- [Your objective] Reproduce exactly, and only, the lines of the material below running from the line bearing "classical dynamics" through the line bearing "of an error.". Leave any pictures out.

- [Data excerpts]

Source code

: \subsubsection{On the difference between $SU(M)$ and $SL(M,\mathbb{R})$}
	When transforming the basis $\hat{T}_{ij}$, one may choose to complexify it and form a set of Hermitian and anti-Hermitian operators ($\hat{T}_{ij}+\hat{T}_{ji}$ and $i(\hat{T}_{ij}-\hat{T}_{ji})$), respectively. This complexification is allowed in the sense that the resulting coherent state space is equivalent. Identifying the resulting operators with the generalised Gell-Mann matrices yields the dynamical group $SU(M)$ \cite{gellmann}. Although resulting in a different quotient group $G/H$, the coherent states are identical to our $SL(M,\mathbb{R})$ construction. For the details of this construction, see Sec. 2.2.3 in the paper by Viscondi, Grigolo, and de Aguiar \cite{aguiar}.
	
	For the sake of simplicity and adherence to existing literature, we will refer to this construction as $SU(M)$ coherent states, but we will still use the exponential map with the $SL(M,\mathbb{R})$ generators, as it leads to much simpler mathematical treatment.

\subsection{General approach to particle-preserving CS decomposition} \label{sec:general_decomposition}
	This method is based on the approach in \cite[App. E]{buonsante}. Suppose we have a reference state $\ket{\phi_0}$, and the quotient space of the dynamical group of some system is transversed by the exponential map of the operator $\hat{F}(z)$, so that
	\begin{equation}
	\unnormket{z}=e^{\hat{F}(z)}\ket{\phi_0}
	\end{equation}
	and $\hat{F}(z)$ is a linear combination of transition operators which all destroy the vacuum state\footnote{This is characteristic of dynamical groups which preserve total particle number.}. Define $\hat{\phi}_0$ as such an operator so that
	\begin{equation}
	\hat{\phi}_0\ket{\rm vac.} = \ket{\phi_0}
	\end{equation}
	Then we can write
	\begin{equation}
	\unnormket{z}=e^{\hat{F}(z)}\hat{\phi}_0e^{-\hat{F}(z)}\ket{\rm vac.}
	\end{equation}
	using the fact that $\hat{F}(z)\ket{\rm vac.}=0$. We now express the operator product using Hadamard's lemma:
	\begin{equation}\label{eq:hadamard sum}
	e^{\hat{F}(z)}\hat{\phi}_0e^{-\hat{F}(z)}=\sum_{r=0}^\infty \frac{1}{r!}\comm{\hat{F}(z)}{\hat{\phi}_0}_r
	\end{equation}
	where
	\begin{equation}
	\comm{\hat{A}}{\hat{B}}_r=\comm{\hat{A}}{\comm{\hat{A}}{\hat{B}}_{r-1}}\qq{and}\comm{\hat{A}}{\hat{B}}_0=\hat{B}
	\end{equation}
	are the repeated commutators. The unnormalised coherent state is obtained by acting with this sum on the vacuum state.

--

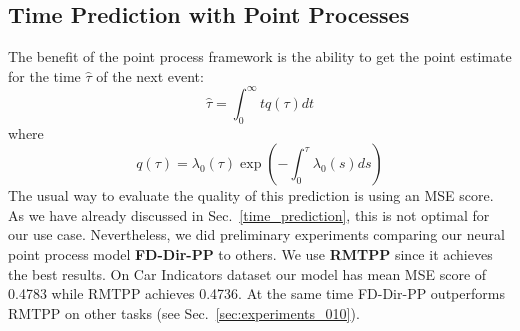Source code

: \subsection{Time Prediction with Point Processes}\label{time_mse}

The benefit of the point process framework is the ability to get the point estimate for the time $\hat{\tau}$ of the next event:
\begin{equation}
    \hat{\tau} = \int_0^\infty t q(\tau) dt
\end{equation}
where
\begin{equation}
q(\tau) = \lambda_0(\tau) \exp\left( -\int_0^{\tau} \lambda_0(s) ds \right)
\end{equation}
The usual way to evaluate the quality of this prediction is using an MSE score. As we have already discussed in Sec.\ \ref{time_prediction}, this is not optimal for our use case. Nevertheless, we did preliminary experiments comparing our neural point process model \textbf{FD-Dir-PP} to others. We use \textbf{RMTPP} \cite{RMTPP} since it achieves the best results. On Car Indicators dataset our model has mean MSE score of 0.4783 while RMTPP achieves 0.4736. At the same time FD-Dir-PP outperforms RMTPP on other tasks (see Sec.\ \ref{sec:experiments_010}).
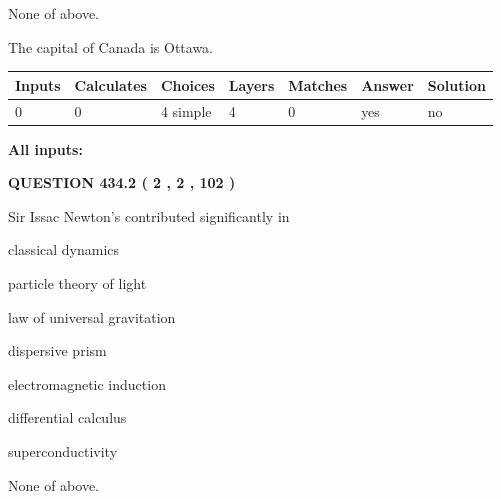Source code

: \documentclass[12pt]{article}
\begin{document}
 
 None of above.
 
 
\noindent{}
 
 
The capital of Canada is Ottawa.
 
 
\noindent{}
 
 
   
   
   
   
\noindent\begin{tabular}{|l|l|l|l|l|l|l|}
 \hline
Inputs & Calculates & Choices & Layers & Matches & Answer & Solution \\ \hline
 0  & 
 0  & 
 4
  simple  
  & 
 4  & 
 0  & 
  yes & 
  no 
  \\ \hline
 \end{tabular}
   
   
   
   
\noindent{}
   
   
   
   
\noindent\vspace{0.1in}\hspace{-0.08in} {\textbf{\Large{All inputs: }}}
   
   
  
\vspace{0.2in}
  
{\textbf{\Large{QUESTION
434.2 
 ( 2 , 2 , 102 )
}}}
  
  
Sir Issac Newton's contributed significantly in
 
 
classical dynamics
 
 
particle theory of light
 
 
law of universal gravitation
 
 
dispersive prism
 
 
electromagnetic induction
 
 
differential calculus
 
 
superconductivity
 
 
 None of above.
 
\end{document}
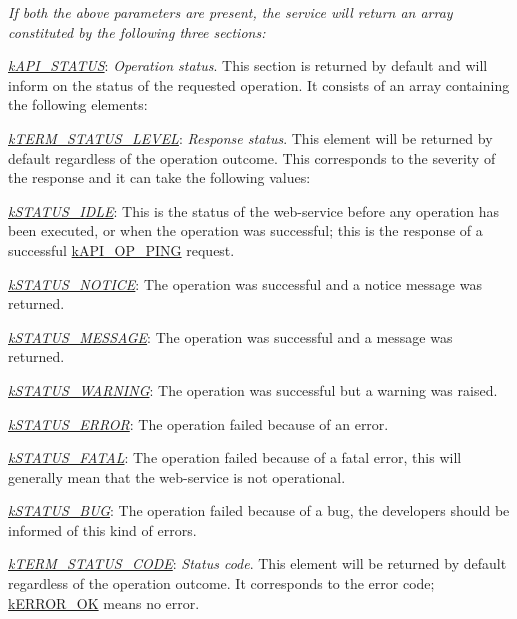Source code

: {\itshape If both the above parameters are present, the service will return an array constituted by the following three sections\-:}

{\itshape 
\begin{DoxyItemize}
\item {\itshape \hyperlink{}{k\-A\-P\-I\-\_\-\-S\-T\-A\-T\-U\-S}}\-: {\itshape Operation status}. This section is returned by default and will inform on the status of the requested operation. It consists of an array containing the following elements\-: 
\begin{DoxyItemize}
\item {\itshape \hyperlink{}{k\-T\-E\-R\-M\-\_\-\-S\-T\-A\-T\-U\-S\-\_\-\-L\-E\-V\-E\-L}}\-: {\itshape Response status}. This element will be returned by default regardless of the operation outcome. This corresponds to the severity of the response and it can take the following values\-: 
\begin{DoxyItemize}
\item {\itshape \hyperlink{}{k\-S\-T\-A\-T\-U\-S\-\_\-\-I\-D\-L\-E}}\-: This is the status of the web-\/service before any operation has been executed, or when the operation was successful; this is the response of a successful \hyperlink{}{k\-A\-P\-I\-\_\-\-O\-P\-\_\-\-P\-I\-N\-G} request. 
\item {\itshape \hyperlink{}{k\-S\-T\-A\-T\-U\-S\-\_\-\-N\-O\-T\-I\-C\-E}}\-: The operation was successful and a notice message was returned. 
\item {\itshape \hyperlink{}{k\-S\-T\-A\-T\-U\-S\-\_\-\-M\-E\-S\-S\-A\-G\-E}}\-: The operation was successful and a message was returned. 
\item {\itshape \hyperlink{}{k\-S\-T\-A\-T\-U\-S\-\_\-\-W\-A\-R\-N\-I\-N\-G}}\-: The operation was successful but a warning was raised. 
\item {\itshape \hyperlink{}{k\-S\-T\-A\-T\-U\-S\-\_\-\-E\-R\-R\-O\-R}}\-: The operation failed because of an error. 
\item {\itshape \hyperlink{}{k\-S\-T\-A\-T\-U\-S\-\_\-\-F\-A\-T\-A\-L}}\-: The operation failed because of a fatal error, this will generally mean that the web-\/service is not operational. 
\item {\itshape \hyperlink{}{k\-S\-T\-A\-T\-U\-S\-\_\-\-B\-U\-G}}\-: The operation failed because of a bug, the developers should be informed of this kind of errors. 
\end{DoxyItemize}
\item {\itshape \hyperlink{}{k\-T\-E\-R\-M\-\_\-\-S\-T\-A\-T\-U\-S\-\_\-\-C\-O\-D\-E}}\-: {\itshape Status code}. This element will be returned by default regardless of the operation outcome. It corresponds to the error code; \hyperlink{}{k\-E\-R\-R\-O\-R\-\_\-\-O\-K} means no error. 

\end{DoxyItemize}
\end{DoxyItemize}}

--

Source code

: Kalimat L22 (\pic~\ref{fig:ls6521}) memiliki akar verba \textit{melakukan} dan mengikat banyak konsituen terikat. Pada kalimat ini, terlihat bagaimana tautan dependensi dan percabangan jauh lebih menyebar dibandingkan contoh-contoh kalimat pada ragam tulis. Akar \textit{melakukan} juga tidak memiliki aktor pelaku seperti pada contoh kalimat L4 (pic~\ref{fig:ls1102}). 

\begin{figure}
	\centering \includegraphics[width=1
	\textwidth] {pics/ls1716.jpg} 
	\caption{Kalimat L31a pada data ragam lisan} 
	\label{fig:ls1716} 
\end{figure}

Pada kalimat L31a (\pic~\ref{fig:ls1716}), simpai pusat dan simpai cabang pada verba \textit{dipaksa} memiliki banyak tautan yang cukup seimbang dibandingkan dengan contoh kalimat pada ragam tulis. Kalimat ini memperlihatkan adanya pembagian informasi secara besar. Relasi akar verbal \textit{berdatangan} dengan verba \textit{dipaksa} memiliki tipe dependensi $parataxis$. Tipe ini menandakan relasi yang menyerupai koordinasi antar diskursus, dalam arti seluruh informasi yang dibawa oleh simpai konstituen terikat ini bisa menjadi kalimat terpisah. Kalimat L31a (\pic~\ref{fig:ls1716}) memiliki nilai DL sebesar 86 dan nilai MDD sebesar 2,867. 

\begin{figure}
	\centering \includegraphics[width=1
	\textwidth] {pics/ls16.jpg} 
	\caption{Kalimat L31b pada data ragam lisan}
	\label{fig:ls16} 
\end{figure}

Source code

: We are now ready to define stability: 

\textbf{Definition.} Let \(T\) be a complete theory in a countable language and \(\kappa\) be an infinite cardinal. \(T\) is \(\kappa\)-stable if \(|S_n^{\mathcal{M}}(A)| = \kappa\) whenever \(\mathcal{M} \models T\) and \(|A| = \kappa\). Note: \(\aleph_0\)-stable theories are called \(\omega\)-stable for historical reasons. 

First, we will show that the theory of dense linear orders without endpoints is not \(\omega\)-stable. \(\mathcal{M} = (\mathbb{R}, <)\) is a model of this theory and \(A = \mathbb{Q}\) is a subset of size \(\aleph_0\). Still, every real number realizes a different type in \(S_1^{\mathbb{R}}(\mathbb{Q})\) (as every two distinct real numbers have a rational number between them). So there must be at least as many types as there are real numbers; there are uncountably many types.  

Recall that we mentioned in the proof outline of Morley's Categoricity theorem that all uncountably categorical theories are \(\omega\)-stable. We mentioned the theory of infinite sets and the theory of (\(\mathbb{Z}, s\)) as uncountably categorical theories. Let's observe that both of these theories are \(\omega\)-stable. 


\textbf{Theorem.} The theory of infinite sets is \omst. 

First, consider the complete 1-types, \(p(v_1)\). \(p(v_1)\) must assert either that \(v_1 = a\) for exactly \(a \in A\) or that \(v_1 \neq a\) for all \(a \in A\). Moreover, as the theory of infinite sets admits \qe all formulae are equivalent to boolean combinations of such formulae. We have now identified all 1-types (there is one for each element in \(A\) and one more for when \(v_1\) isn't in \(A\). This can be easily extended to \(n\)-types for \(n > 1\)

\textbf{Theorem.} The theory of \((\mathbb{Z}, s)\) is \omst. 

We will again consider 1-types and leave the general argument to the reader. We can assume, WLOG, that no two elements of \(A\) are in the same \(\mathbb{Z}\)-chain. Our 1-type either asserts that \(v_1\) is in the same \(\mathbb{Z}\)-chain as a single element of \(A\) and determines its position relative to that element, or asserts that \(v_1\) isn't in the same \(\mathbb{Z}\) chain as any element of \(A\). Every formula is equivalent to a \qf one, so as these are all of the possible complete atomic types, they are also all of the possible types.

- [Reply to the exercise]
classical dynamics
 
 
particle theory of light
 
 
law of universal gravitation
 
 
dispersive prism
 
 
electromagnetic induction
 
 
differential calculus
 
 
superconductivity
 
 
 None of above.
 
\end{document}
Source code

: {\itshape If both the above parameters are present, the service will return an array constituted by the following three sections\-:}

{\itshape 
\begin{DoxyItemize}
\item {\itshape \hyperlink{}{k\-A\-P\-I\-\_\-\-S\-T\-A\-T\-U\-S}}\-: {\itshape Operation status}. This section is returned by default and will inform on the status of the requested operation. It consists of an array containing the following elements\-: 
\begin{DoxyItemize}
\item {\itshape \hyperlink{}{k\-T\-E\-R\-M\-\_\-\-S\-T\-A\-T\-U\-S\-\_\-\-L\-E\-V\-E\-L}}\-: {\itshape Response status}. This element will be returned by default regardless of the operation outcome. This corresponds to the severity of the response and it can take the following values\-: 
\begin{DoxyItemize}
\item {\itshape \hyperlink{}{k\-S\-T\-A\-T\-U\-S\-\_\-\-I\-D\-L\-E}}\-: This is the status of the web-\/service before any operation has been executed, or when the operation was successful; this is the response of a successful \hyperlink{}{k\-A\-P\-I\-\_\-\-O\-P\-\_\-\-P\-I\-N\-G} request. 
\item {\itshape \hyperlink{}{k\-S\-T\-A\-T\-U\-S\-\_\-\-N\-O\-T\-I\-C\-E}}\-: The operation was successful and a notice message was returned. 
\item {\itshape \hyperlink{}{k\-S\-T\-A\-T\-U\-S\-\_\-\-M\-E\-S\-S\-A\-G\-E}}\-: The operation was successful and a message was returned. 
\item {\itshape \hyperlink{}{k\-S\-T\-A\-T\-U\-S\-\_\-\-W\-A\-R\-N\-I\-N\-G}}\-: The operation was successful but a warning was raised. 
\item {\itshape \hyperlink{}{k\-S\-T\-A\-T\-U\-S\-\_\-\-E\-R\-R\-O\-R}}\-: The operation failed because of an error. 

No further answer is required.